WHAT THIS TASK INVOLVES: Work through the material below line by line and say how many lines include the word "most". Only the number, please.

[[ EXERCISE INPUT open ]]

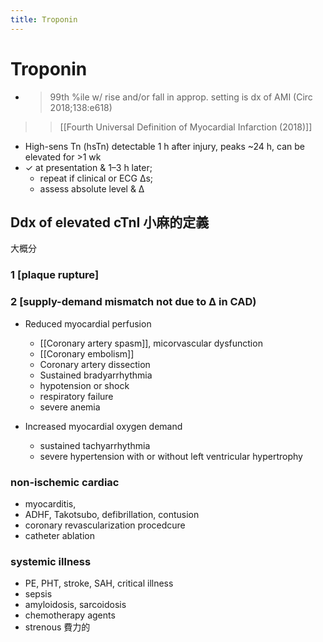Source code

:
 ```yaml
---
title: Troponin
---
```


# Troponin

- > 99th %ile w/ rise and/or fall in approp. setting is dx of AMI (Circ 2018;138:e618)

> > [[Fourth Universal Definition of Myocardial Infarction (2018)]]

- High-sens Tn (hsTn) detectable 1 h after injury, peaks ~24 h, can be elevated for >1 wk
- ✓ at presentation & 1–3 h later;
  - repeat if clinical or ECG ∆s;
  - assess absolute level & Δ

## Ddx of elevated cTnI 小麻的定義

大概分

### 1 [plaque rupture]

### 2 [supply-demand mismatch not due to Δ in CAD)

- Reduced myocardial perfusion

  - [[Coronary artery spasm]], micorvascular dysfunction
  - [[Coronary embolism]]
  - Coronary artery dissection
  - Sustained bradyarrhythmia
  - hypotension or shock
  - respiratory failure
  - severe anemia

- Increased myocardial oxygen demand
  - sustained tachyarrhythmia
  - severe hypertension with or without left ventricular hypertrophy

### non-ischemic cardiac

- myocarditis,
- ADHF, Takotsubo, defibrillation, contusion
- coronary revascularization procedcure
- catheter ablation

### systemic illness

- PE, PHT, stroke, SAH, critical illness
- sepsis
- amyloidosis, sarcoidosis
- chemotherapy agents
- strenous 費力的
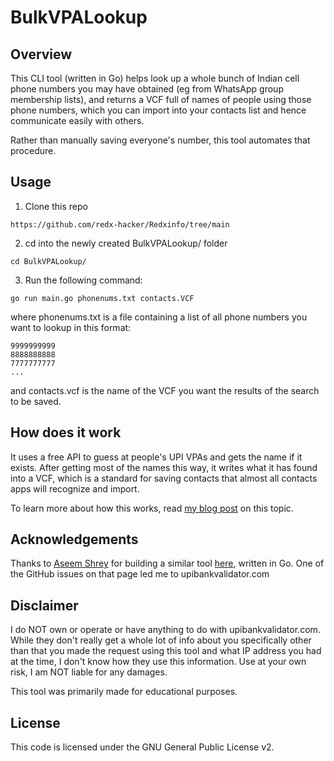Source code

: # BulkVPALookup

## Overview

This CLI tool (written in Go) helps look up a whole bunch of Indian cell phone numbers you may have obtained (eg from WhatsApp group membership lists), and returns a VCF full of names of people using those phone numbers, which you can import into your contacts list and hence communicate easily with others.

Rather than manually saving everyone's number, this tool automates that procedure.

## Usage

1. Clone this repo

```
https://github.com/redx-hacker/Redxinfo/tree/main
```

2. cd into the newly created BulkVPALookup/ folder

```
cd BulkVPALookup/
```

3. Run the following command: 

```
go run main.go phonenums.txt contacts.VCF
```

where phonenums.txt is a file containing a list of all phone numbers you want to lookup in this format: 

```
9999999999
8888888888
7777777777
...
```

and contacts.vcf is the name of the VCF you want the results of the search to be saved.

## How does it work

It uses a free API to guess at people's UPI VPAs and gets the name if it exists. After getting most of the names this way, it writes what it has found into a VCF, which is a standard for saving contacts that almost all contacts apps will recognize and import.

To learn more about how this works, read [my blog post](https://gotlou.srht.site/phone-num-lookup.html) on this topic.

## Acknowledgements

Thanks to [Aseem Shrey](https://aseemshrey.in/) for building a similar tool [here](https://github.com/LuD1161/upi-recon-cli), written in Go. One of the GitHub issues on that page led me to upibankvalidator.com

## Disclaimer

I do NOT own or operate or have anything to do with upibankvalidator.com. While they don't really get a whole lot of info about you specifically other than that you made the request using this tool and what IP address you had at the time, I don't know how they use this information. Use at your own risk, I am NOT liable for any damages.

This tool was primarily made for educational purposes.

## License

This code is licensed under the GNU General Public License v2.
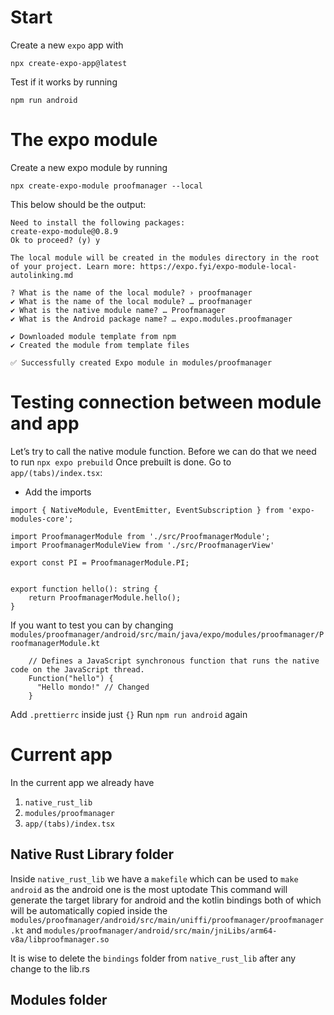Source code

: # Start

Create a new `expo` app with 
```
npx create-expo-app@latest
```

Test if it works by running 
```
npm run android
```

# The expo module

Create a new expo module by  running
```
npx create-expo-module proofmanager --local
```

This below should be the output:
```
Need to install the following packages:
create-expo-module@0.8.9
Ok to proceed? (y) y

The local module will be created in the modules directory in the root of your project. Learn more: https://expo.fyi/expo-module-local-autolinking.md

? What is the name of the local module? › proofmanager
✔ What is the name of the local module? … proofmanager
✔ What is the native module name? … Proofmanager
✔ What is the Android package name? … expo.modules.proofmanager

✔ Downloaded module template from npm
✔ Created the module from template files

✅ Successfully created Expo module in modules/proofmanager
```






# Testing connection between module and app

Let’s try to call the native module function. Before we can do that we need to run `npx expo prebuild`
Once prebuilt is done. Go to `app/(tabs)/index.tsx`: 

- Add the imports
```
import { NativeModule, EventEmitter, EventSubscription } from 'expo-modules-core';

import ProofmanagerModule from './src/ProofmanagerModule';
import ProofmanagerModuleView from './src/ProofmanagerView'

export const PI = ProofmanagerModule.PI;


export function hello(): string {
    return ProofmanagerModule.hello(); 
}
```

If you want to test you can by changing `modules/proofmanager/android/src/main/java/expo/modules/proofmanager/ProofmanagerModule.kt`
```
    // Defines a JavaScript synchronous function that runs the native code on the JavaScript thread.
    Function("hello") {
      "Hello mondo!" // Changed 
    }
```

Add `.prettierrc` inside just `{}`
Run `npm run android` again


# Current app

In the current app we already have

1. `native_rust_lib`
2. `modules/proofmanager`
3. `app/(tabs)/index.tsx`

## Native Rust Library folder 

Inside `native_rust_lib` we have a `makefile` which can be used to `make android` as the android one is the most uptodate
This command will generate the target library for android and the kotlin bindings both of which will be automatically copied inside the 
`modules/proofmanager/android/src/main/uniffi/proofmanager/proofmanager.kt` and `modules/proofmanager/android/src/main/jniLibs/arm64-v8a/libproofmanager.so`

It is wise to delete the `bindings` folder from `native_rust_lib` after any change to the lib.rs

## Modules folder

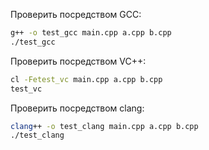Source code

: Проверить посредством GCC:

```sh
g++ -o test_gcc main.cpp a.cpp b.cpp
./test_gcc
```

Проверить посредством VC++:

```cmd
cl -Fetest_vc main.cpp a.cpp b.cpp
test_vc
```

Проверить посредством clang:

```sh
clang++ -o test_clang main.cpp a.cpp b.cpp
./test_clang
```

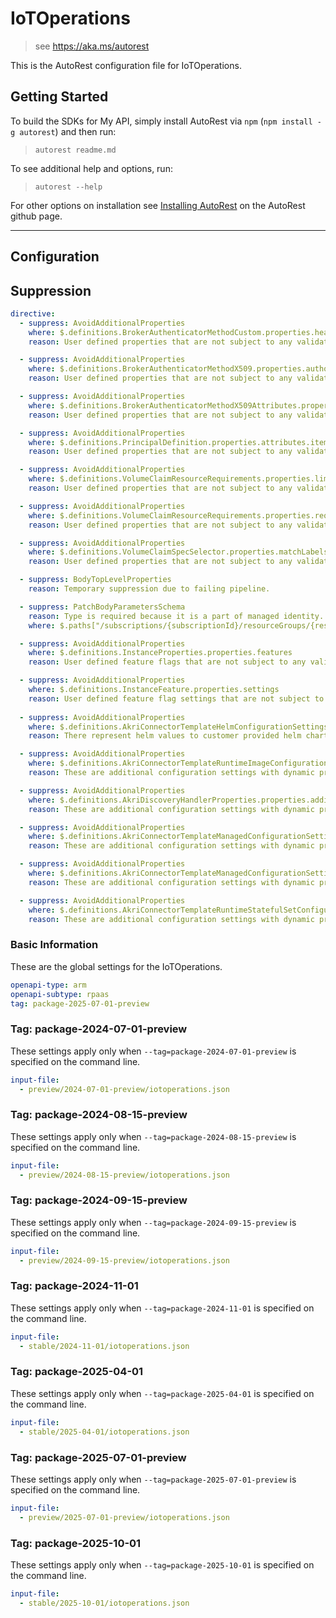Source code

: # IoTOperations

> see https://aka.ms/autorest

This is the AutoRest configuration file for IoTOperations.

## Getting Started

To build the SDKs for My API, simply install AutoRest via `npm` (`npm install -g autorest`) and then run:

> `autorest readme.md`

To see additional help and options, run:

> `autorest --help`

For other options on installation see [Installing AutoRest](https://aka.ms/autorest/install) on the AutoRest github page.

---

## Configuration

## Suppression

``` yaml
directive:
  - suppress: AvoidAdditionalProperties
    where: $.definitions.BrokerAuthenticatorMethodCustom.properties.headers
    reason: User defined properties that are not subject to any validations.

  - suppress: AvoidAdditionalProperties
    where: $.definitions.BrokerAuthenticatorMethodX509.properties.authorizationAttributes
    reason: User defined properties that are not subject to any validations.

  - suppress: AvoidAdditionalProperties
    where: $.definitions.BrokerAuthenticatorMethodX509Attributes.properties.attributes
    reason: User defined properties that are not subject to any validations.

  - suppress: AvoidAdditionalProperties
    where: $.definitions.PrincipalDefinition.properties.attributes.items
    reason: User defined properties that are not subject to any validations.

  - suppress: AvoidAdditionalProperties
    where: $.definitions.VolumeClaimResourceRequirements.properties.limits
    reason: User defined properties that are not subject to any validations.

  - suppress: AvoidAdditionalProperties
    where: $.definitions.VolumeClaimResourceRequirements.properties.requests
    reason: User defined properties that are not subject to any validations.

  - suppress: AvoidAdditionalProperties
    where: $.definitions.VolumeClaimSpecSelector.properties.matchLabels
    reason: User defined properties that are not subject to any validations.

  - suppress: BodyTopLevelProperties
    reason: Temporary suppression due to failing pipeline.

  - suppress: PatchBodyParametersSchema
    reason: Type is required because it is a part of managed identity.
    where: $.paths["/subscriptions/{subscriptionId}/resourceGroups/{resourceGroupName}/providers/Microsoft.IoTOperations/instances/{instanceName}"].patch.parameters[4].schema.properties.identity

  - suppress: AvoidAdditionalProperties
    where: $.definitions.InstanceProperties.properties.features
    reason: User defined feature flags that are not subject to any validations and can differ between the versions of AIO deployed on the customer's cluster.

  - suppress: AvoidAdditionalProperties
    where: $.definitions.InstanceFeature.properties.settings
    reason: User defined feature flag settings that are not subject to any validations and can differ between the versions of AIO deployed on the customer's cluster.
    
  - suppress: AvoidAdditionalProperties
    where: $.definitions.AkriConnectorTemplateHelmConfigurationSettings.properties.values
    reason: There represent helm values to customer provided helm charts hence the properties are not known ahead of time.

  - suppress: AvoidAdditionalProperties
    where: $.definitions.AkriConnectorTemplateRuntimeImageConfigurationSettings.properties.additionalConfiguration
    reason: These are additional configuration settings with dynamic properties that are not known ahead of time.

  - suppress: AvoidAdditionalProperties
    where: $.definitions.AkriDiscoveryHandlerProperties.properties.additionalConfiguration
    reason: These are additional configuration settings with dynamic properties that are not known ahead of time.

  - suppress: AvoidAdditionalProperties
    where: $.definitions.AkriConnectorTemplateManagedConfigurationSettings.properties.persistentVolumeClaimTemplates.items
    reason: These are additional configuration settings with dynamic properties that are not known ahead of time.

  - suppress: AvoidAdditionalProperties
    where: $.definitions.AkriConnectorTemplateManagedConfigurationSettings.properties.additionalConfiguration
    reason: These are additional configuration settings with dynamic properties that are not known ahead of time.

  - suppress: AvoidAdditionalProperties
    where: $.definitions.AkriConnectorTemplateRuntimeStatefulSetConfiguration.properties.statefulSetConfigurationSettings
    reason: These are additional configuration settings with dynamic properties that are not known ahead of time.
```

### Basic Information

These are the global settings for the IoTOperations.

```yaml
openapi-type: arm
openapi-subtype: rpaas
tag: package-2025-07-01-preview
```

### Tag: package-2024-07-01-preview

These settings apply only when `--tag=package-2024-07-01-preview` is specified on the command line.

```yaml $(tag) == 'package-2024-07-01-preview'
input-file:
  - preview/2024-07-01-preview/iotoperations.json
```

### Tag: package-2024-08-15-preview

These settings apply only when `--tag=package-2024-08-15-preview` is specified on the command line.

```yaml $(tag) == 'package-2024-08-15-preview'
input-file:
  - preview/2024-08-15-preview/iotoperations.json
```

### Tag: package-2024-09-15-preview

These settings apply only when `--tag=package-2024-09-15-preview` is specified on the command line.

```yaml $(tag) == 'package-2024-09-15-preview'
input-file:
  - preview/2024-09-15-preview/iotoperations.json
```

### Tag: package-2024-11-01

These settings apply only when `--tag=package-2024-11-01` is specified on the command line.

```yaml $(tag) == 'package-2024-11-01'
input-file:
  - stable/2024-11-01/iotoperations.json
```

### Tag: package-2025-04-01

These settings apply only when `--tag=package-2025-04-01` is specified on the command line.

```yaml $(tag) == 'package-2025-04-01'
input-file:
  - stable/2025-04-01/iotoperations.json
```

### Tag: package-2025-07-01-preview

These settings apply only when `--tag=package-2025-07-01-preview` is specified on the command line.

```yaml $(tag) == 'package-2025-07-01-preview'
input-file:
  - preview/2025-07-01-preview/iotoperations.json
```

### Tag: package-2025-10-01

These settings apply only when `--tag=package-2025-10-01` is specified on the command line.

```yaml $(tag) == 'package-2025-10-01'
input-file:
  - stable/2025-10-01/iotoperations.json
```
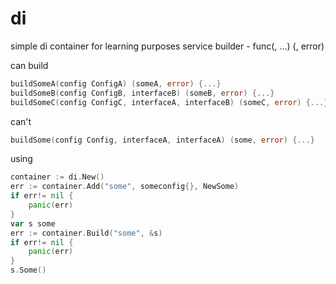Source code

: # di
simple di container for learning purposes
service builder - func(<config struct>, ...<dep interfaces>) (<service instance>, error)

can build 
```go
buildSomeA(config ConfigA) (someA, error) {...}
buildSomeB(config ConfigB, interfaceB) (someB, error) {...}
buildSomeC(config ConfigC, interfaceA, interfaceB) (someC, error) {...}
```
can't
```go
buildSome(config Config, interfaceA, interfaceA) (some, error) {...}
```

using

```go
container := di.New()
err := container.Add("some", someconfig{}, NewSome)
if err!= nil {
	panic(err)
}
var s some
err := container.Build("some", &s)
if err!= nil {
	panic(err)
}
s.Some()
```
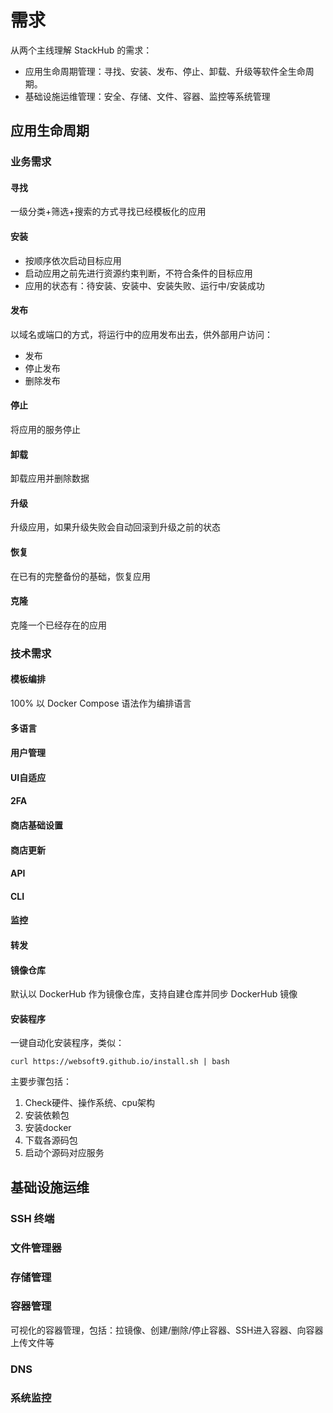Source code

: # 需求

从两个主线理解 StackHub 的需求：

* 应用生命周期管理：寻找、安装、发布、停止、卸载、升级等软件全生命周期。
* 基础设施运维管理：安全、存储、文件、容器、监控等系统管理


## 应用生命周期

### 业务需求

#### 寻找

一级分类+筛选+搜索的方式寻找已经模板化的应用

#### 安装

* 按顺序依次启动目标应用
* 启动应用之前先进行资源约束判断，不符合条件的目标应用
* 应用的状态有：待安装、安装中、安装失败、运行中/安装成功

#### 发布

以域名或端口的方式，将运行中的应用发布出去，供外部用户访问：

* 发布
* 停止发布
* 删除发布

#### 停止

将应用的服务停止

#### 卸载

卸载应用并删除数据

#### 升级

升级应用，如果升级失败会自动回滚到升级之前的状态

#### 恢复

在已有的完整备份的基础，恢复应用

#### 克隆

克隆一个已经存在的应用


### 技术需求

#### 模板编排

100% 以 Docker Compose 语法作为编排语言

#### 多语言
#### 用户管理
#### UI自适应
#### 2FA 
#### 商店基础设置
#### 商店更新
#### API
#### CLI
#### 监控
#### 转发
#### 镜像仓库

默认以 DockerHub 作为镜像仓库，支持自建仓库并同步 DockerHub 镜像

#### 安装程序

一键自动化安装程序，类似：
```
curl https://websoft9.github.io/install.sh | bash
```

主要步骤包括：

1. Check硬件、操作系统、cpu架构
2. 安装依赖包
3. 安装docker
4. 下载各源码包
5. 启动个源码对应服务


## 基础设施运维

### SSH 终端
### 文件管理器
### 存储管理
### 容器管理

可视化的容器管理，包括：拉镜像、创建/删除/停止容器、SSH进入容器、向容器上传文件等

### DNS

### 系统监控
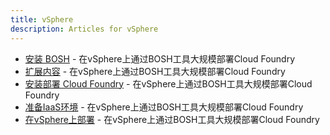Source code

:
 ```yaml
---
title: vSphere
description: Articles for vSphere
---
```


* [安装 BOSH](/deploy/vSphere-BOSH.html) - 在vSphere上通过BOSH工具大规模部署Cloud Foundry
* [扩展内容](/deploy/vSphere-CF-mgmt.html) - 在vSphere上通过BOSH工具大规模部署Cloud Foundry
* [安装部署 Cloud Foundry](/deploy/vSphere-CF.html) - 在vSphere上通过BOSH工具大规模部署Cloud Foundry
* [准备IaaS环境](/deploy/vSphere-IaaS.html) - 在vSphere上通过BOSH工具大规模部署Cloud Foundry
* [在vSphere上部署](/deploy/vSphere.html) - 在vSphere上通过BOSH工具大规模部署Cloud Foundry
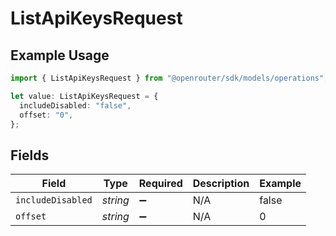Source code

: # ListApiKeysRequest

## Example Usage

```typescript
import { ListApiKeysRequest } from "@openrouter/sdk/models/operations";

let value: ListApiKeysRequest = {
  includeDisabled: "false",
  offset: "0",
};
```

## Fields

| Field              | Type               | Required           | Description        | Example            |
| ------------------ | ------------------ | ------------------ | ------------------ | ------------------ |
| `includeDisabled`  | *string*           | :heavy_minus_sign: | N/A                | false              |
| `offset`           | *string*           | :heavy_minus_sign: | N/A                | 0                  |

[[ EXERCISE INPUT closed ]]

WRITTEN ANSWER: 2